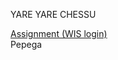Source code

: YARE YARE CHESSU

[Assignment (WIS login)](https://wis.fit.vutbr.cz/FIT/st/cwk.php?title=Zad%E1n%ED_projektu&csid=665590&id=12752)\
Pepega
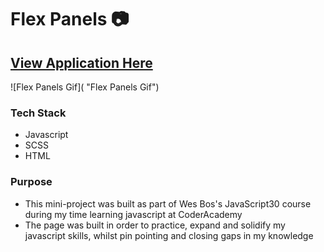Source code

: # Flex Panels 📷

## [View Application Here](https://dynamic-flex-panels.netlify.com/)

![Flex Panels Gif]( "Flex Panels Gif")

### Tech Stack

* Javascript
* SCSS
* HTML

### Purpose

* This mini-project was built as part of Wes Bos's JavaScript30 course during my time learning javascript at CoderAcademy
* The page was built in order to practice, expand and solidify my javascript skills, whilst pin pointing and closing gaps in my knowledge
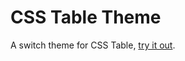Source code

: # CSS Table Theme

A switch theme for CSS Table, [try it out](https://edysegura.github.io/css-table-themes).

****************

[Task directions]: Tally the lines of the entries above that hold the word "https"; the number is the whole answer.

[Result]: 3